Fed vs. US-Konsument: wer bricht zuerst ein?

Vielleicht war es aber auch der bärenstarke US-Konsument, der  Anleiheninvestoren überzeugt hat, dass ihr Pessimismus verfehlt war. Immer wieder zeigen die US-Wirtschaftsdaten, dass der US-Konsument nicht gedenkt, mit dem Konsum aufzuhören und die US-Wirtschaft entsprechend keine Wachstumspause einlegt. Die bis ins dritte Quartal zu beobachtende Inversion der Zinskurve spricht dafür, dass die meisten Bond-Anleger ziemlich lange von einer Rezession ausgingen. Doch es kippen offenbar immer mehr Pessimisten um. Das BIP in den USA ist im dritten Quartal um annualisiert 4,9 Prozent gewachsen. Damit wurde das Bären-Szenario einer harten Prüfung unterzogen. 

Aber vielleicht lag es auch an der US-Notenbank, die im September eine Zinspause einlegte. Sie hielt sich zwar ostentativ alle Optionen offen.
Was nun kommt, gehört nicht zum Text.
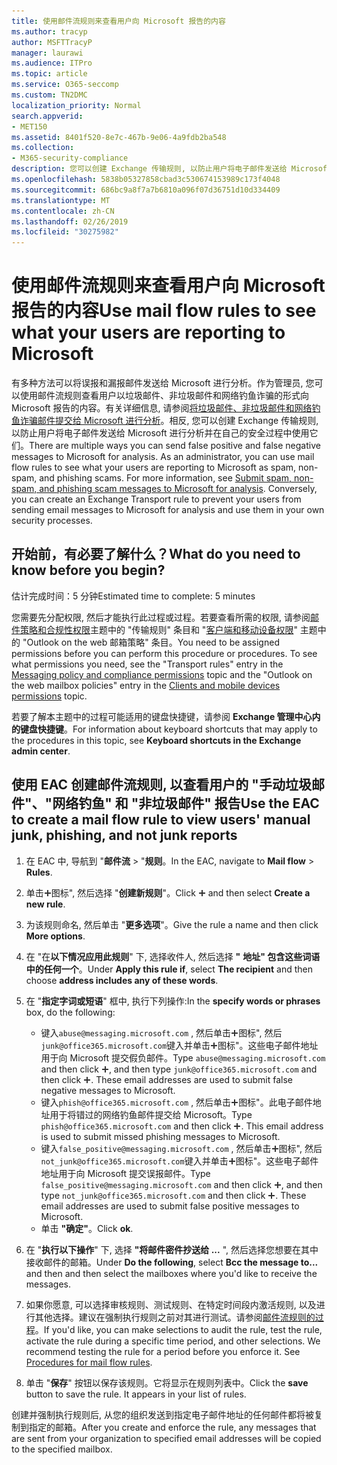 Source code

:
 ```yaml
---
title: 使用邮件流规则来查看用户向 Microsoft 报告的内容
ms.author: tracyp
author: MSFTTracyP
manager: laurawi
ms.audience: ITPro
ms.topic: article
ms.service: O365-seccomp
ms.custom: TN2DMC
localization_priority: Normal
search.appverid:
- MET150
ms.assetid: 8401f520-8e7c-467b-9e06-4a9fdb2ba548
ms.collection:
- M365-security-compliance
description: 您可以创建 Exchange 传输规则, 以防止用户将电子邮件发送给 Microsoft 进行分析并在自己的安全过程中使用它们。
ms.openlocfilehash: 5838b05327858cbad3c530674153989c173f4048
ms.sourcegitcommit: 686bc9a8f7a7b6810a096f07d36751d10d334409
ms.translationtype: MT
ms.contentlocale: zh-CN
ms.lasthandoff: 02/26/2019
ms.locfileid: "30275982"
---
```

# <a name="use-mail-flow-rules-to-see-what-your-users-are-reporting-to-microsoft"></a><span data-ttu-id="5b9ea-103">使用邮件流规则来查看用户向 Microsoft 报告的内容</span><span class="sxs-lookup"><span data-stu-id="5b9ea-103">Use mail flow rules to see what your users are reporting to Microsoft</span></span>

<span data-ttu-id="5b9ea-p101">有多种方法可以将误报和漏报邮件发送给 Microsoft 进行分析。作为管理员, 您可以使用邮件流规则查看用户以垃圾邮件、非垃圾邮件和网络钓鱼诈骗的形式向 Microsoft 报告的内容。有关详细信息, 请参阅[将垃圾邮件、非垃圾邮件和网络钓鱼诈骗邮件提交给 Microsoft 进行分析](submit-spam-non-spam-and-phishing-scam-messages-to-microsoft-for-analysis.md)。相反, 您可以创建 Exchange 传输规则, 以防止用户将电子邮件发送给 Microsoft 进行分析并在自己的安全过程中使用它们。</span><span class="sxs-lookup"><span data-stu-id="5b9ea-p101">There are multiple ways you can send false positive and false negative messages to Microsoft for analysis. As an administrator, you can use mail flow rules to see what your users are reporting to Microsoft as spam, non-spam, and phishing scams. For more information, see [Submit spam, non-spam, and phishing scam messages to Microsoft for analysis](submit-spam-non-spam-and-phishing-scam-messages-to-microsoft-for-analysis.md). Conversely, you can create an Exchange Transport rule to prevent your users from sending email messages to Microsoft for analysis and use them in your own security processes.</span></span>
  
## <a name="what-do-you-need-to-know-before-you-begin"></a><span data-ttu-id="5b9ea-108">开始前，有必要了解什么？</span><span class="sxs-lookup"><span data-stu-id="5b9ea-108">What do you need to know before you begin?</span></span>

<span data-ttu-id="5b9ea-109">估计完成时间：5 分钟</span><span class="sxs-lookup"><span data-stu-id="5b9ea-109">Estimated time to complete: 5 minutes</span></span>
  
<span data-ttu-id="5b9ea-p102">您需要先分配权限, 然后才能执行此过程或过程。若要查看所需的权限, 请参阅[邮件策略和合规性权限](http://technet.microsoft.com/library/ec4d3b9f-b85a-4cb9-95f5-6fc149c3899b.aspx)主题中的 "传输规则" 条目和 "[客户端和移动设备权限](http://technet.microsoft.com/library/57eca42a-5a7f-4c65-89f0-7a84f2dbea19.aspx)" 主题中的 "Outlook on the web 邮箱策略" 条目。</span><span class="sxs-lookup"><span data-stu-id="5b9ea-p102">You need to be assigned permissions before you can perform this procedure or procedures. To see what permissions you need, see the "Transport rules" entry in the [Messaging policy and compliance permissions](http://technet.microsoft.com/library/ec4d3b9f-b85a-4cb9-95f5-6fc149c3899b.aspx) topic and the "Outlook on the web mailbox policies" entry in the [Clients and mobile devices permissions](http://technet.microsoft.com/library/57eca42a-5a7f-4c65-89f0-7a84f2dbea19.aspx) topic.</span></span> 
  
<span data-ttu-id="5b9ea-112">若要了解本主题中的过程可能适用的键盘快捷键，请参阅 **Exchange 管理中心内的键盘快捷键**。</span><span class="sxs-lookup"><span data-stu-id="5b9ea-112">For information about keyboard shortcuts that may apply to the procedures in this topic, see **Keyboard shortcuts in the Exchange admin center**.</span></span>
  
## <a name="use-the-eac-to-create-a-mail-flow-rule-to-view-users-manual-junk-phishing-and-not-junk-reports"></a><span data-ttu-id="5b9ea-113">使用 EAC 创建邮件流规则, 以查看用户的 "手动垃圾邮件"、"网络钓鱼" 和 "非垃圾邮件" 报告</span><span class="sxs-lookup"><span data-stu-id="5b9ea-113">Use the EAC to create a mail flow rule to view users' manual junk, phishing, and not junk reports</span></span>

1. <span data-ttu-id="5b9ea-114">在 EAC 中, 导航到 "**邮件流** \> "**规则**。</span><span class="sxs-lookup"><span data-stu-id="5b9ea-114">In the EAC, navigate to **Mail flow** \> **Rules**.</span></span>
    
2. <span data-ttu-id="5b9ea-115">单击!["添加](media/ITPro-EAC-AddIcon.gif)图标", 然后选择 "**创建新规则**"。</span><span class="sxs-lookup"><span data-stu-id="5b9ea-115">Click ![Add Icon](media/ITPro-EAC-AddIcon.gif) and then select **Create a new rule**.</span></span>
    
3. <span data-ttu-id="5b9ea-116">为该规则命名, 然后单击 "**更多选项**"。</span><span class="sxs-lookup"><span data-stu-id="5b9ea-116">Give the rule a name and then click **More options**.</span></span>
    
4. <span data-ttu-id="5b9ea-117">在 "在**以下情况应用此规则**" 下, 选择收件人, 然后选择 **"** **地址" 包含这些词语中的任何一个**。</span><span class="sxs-lookup"><span data-stu-id="5b9ea-117">Under **Apply this rule if**, select **The recipient** and then choose **address includes any of these words**.</span></span>
    
5. <span data-ttu-id="5b9ea-118">在 "**指定字词或短语**" 框中, 执行下列操作:</span><span class="sxs-lookup"><span data-stu-id="5b9ea-118">In the **specify words or phrases** box, do the following:</span></span> 
    - <span data-ttu-id="5b9ea-p103">键入`abuse@messaging.microsoft.com` , 然后单击!["添加](media/ITPro-EAC-AddIcon.gif)图标", 然后`junk@office365.microsoft.com`键入并单击!["添加](media/ITPro-EAC-AddIcon.gif)图标"。这些电子邮件地址用于向 Microsoft 提交假负邮件。</span><span class="sxs-lookup"><span data-stu-id="5b9ea-p103">Type `abuse@messaging.microsoft.com` and then click ![Add Icon](media/ITPro-EAC-AddIcon.gif), and then type `junk@office365.microsoft.com` and then click ![Add Icon](media/ITPro-EAC-AddIcon.gif). These email addresses are used to submit false negative messages to Microsoft.</span></span>
    - <span data-ttu-id="5b9ea-p104">键入`phish@office365.microsoft.com` , 然后单击!["添加](media/ITPro-EAC-AddIcon.gif)图标"。此电子邮件地址用于将错过的网络钓鱼邮件提交给 Microsoft。</span><span class="sxs-lookup"><span data-stu-id="5b9ea-p104">Type `phish@office365.microsoft.com` and then click ![Add Icon](media/ITPro-EAC-AddIcon.gif). This email address is used to submit missed phishing messages to Microsoft.</span></span>
    - <span data-ttu-id="5b9ea-p105">键入`false_positive@messaging.microsoft.com` , 然后单击!["添加](media/ITPro-EAC-AddIcon.gif)图标", 然后`not_junk@office365.microsoft.com`键入并单击!["添加](media/ITPro-EAC-AddIcon.gif)图标"。这些电子邮件地址用于向 Microsoft 提交误报邮件。</span><span class="sxs-lookup"><span data-stu-id="5b9ea-p105">Type `false_positive@messaging.microsoft.com` and then click ![Add Icon](media/ITPro-EAC-AddIcon.gif), and then type `not_junk@office365.microsoft.com` and then click ![Add Icon](media/ITPro-EAC-AddIcon.gif). These email addresses are used to submit false positive messages to Microsoft.</span></span>
    - <span data-ttu-id="5b9ea-125">单击 **"确定"**。</span><span class="sxs-lookup"><span data-stu-id="5b9ea-125">Click **ok**.</span></span>
    
6. <span data-ttu-id="5b9ea-126">在 "**执行以下操作**" 下, 选择 **"将邮件密件抄送给 ...** ", 然后选择您想要在其中接收邮件的邮箱。</span><span class="sxs-lookup"><span data-stu-id="5b9ea-126">Under **Do the following**, select **Bcc the message to...** and then and then select the mailboxes where you'd like to receive the messages.</span></span> 
    
7. <span data-ttu-id="5b9ea-p106">如果你愿意, 可以选择审核规则、测试规则、在特定时间段内激活规则, 以及进行其他选择。建议在强制执行规则之前对其进行测试。请参阅[邮件流规则的过程](https://docs.microsoft.com/Exchange/policy-and-compliance/mail-flow-rules/mail-flow-rule-procedures)。</span><span class="sxs-lookup"><span data-stu-id="5b9ea-p106">If you'd like, you can make selections to audit the rule, test the rule, activate the rule during a specific time period, and other selections. We recommend testing the rule for a period before you enforce it. See [Procedures for mail flow rules](https://docs.microsoft.com/Exchange/policy-and-compliance/mail-flow-rules/mail-flow-rule-procedures).</span></span> 
    
8. <span data-ttu-id="5b9ea-p107">单击 "**保存**" 按钮以保存该规则。它将显示在规则列表中。</span><span class="sxs-lookup"><span data-stu-id="5b9ea-p107">Click the **save** button to save the rule. It appears in your list of rules.</span></span> 
    
<span data-ttu-id="5b9ea-132">创建并强制执行规则后, 从您的组织发送到指定电子邮件地址的任何邮件都将被复制到指定的邮箱。</span><span class="sxs-lookup"><span data-stu-id="5b9ea-132">After you create and enforce the rule, any messages that are sent from your organization to specified email addresses will be copied to the specified mailbox.</span></span>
Aber immer weniger Anleger nahmen der Fed ab, dass sie weiter an der Zinsschraube drehen werde – zumal die Inflation stetig zurückgeht, was die Notwendigkeit von Zinserhöhungen mindert.

Wie dem auch sei: Seit Ende Oktober zeigen sich die Risikomärkte 2023 wie ausgewechselt: Nicht nur Anleihen legten zu – Aktien, Anleihen und Rohstoffe im Gleichklang seit Anfang August deutliche Verluste gezeigt, üben sich die Märkte seit rund zehn Tagen in einer regelrechten Aufholjagd. Gewinner sind auf der Aktienseite vor allem die Papiere, die in den vergangenen drei Monaten regelrecht eingebrochen waren: Nebenwerte, Tech- und andere Growth-Aktien, Luxuskonsumgüter-Aktien, Euro-Südländer-Aktien.
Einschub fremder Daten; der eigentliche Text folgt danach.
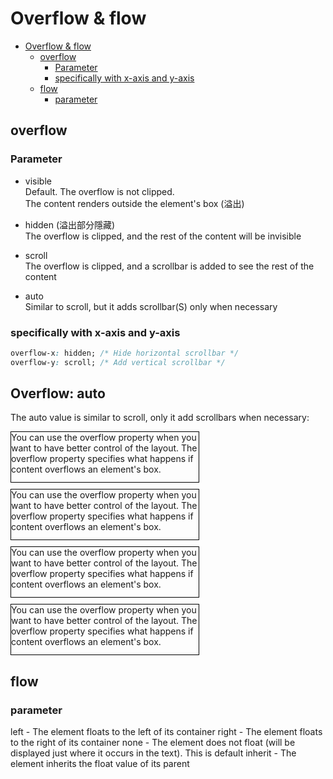 # Overflow & flow

- [Overflow & flow](#overflow--flow)
  - [overflow](#overflow)
    - [Parameter](#parameter)
    - [specifically with x-axis and y-axis](#specifically-with-x-axis-and-y-axis)
  - [flow](#flow)
    - [parameter](#parameter-1)

## overflow 

### Parameter

* visible  
Default. The overflow is not clipped.  
The content renders outside the element's box (溢出)

* hidden (溢出部分隱藏)  
The overflow is clipped, and the rest of the content will be invisible

* scroll  
The overflow is clipped, and a scrollbar is added to see the rest of the content

* auto  
Similar to scroll, but it adds scrollbar(S) only when necessary

### specifically with x-axis and y-axis

```css
overflow-x: hidden; /* Hide horizontal scrollbar */
overflow-y: scroll; /* Add vertical scrollbar */
```

<html>
<head>
<style>
div.common{
    width: 300px;
    height: 80px;
    border: 1px solid black;
    margin-top : 10px;
}
div.overflow-auto{
    overflow: auto;
}
div.overflow-section{
    overflow : hidden;
}
div.overflow-scroll{
    overflow: scroll;
}
div.overflow-xy {
    overflow-x: auto; /* Hide horizontal scrollbar */
    overflow-y: auto; /* Add vertical scrollbar */
}
</style>
</head>
<body>

<h2>Overflow: auto</h2>
<p>The auto value is similar to scroll, only it add scrollbars when necessary:</p>

<div class="overflow-auto common">You can use the overflow property when you want to have better control of the layout. The overflow property specifies what happens if content overflows an element's box.</div>

<div class="overflow-section common">You can use the overflow property when you want to have better control of the layout. The overflow property specifies what happens if content overflows an element's box.</div>

<div class="overflow-scroll common">You can use the overflow property when you want to have better control of the layout. The overflow property specifies what happens if content overflows an element's box.</div>

<div class="overflow-xy common">You can use the overflow property when you want to have better control of the layout. The overflow property specifies what happens if content overflows an element's box.</div>

</body>
</html>

## flow

### parameter 

left - The element floats to the left of its container
right - The element floats to the right of its container
none - The element does not float (will be displayed just where it occurs in the text). This is default
inherit - The element inherits the float value of its parent

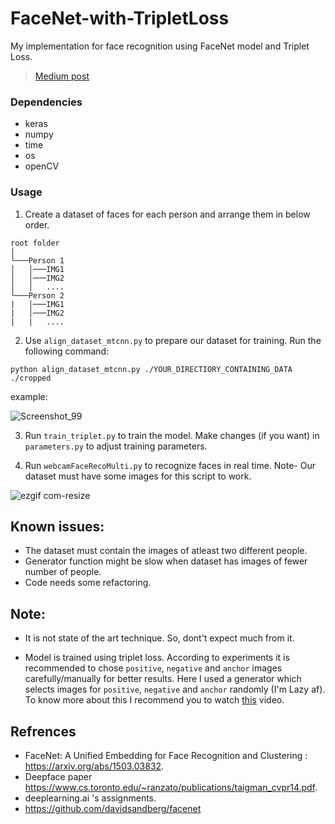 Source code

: # FaceNet-with-TripletLoss


My implementation for face recognition using FaceNet model and Triplet Loss.

> [Medium post](https://medium.com/@mohitsaini_54300/train-facenet-with-triplet-loss-for-real-time-face-recognition-a39e2f4472c3)

### Dependencies
* keras
* numpy
* time
* os
* openCV

### Usage
1. Create a dataset of faces for each person and arrange them in below order.
```
root folder 
│
└───Person 1
│   │───IMG1
│   │───IMG2
│   │   ....
└───Person 2
|   │───IMG1
|   │───IMG2
|   |   ....
```


2. Use `align_dataset_mtcnn.py` to prepare our dataset for training. Run the following command:

```python align_dataset_mtcnn.py ./YOUR_DIRECTIORY_CONTAINING_DATA ./cropped```

example:

![Screenshot_99](https://user-images.githubusercontent.com/26195811/61582654-07025100-ab4b-11e9-9775-60125bfee825.png)


3. Run `train_triplet.py` to train the model. Make changes (if you want) in `parameters.py` to adjust training parameters.

4. Run `webcamFaceRecoMulti.py` to recognize faces in real time. Note- Our dataset must have some images for this script to work.

![ezgif com-resize](https://user-images.githubusercontent.com/26195811/50422107-10556480-086d-11e9-9016-e8886aca4140.gif)


## Known issues:
* The dataset must contain the images of atleast two different people.
* Generator function might be slow when dataset has images of fewer number of people.
* Code needs some refactoring.


## Note:
* It is not state of the art technique. So, dont't expect much from it.

* Model is trained using triplet loss. According to experiments it is recommended to chose `positive`, `negative` and `anchor` images carefully/manually for better results. Here I used a generator which selects images for `positive`, `negative` and `anchor` randomly (I'm Lazy af). To know more about this I recommend you to watch [this](https://youtu.be/d2XB5-tuCWU?list=PLkDaE6sCZn6Gl29AoE31iwdVwSG-KnDzF) video.


## Refrences 
* FaceNet: A Unified Embedding for Face Recognition and Clustering : https://arxiv.org/abs/1503.03832.
* Deepface paper https://www.cs.toronto.edu/~ranzato/publications/taigman_cvpr14.pdf.
* deeplearning.ai 's assignments.
* https://github.com/davidsandberg/facenet
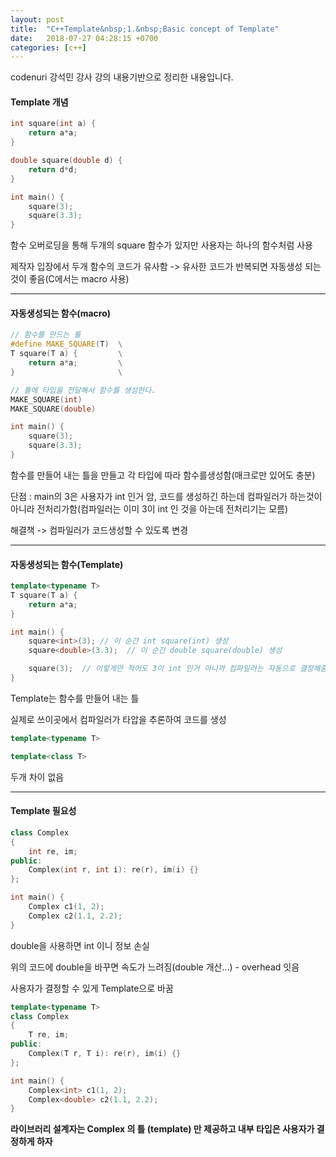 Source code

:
 ```yaml
---
layout: post
title:  "C++Template&nbsp;1.&nbsp;Basic concept of Template"
date:   2018-07-27 04:28:15 +0700
categories: [c++]
---
```


codenuri 강석민 강사 강의 내용기반으로 정리한 내용입니다.

#### Template 개념

```cpp
int square(int a) {
    return a*a;
}

double square(double d) {
    return d*d;
}

int main() {
    square(3);
    square(3.3);
}
```
함수 오버로딩을 통해 두개의 square 함수가 있지만 사용자는 하나의 함수처럼 사용

제작자 입장에서 두개 함수의 코드가 유사함 -> 유사한 코드가 반복되면 자동생성 되는 것이 좋음(C에서는 macro 사용)

---

#### 자동생성되는 함수(macro)

```cpp
// 함수를 만드는 틀
#define MAKE_SQUARE(T)  \
T square(T a) {         \
    return a*a;         \
}                       \

// 틀에 타입을 전달해서 함수를 생성한다.
MAKE_SQUARE(int)
MAKE_SQUARE(double)

int main() {
    square(3);
    square(3.3);
}
```

함수를 만들어 내는 틀을 만들고 각 타입에 따라 함수를생성함(매크로만 있어도 충분)

단점 : main의 3은 사용자가 int 인거 암, 코드를 생성하긴 하는데 컴파일러가 하는것이 아니라 전처리가함(컴파일러는 이미 3이 int 인 것을 아는데 전처리기는 모름)

해결책 -> 컴파일러가 코드생성할 수 있도록 변경

---

#### 자동생성되는 함수(Template)

```cpp
template<typename T>
T square(T a) {
    return a*a;
}

int main() {
    square<int>(3); // 이 순간 int square(int) 생성
    square<double>(3.3);  // 이 순간 double square(double) 생성

    square(3);  // 이렇게만 적어도 3이 int 인거 아니까 컴파일러는 자동으로 결정해줌
}
```

Template는 함수를 만들어 내는 틀

실제로 쓰이곳에서 컴파일러가 타압을 추론하여 코드를 생성


```cpp
template<typename T>

template<class T>
```

두개 차이 없음

---

#### Template 필요성

```cpp
class Complex
{
    int re, im;
public:
    Complex(int r, int i): re(r), im(i) {}
};

int main() {
    Complex c1(1, 2);
    Complex c2(1.1, 2.2);
}
```
double을 사용하면 int 이니 정보 손실

위의 코드에 double을 바꾸면 속도가 느려짐(double 개산...) - overhead 잇음

사용자가 결정할 수 있게 Template으로 바꿈


```cpp
template<typename T>
class Complex
{
    T re, im;
public:
    Complex(T r, T i): re(r), im(i) {}
};

int main() {
    Complex<int> c1(1, 2);
    Complex<double> c2(1.1, 2.2);
}
```

**라이브러리 설계자는 Complex 의 틀 (template) 만 제공하고 내부 타입은 사용자가 결정하게 하자**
Die Risikomärkte 2023: Was können Anleger aus ihnen lesen? Zwei Szenarien bieten sich an:

Risikomärkte 2023: Das Bullenszenario

Das Bullenszenario: Die Gegenbewegung im November ist keine Drei-Tages-Fliege. Das bedeutet, dass die Risikomärkte nach einem „Dreimonatsdurchhänger“ die Aufwärtsbewegung des ersten Halbjahres fortsetzen. Dann sollten Anleger alles kaufen, was in den vergangenen Tagen gestiegen ist: Nebenwerte, Emerging Markets, Tech-Aktien, Growth- und Südeuropa-Aktien. Hintergrund dieses Szenarios ist, dass die Konjunktur weltweit – vor allem in den USA – so robust ist, dass keine Rezession zu erwarten ist.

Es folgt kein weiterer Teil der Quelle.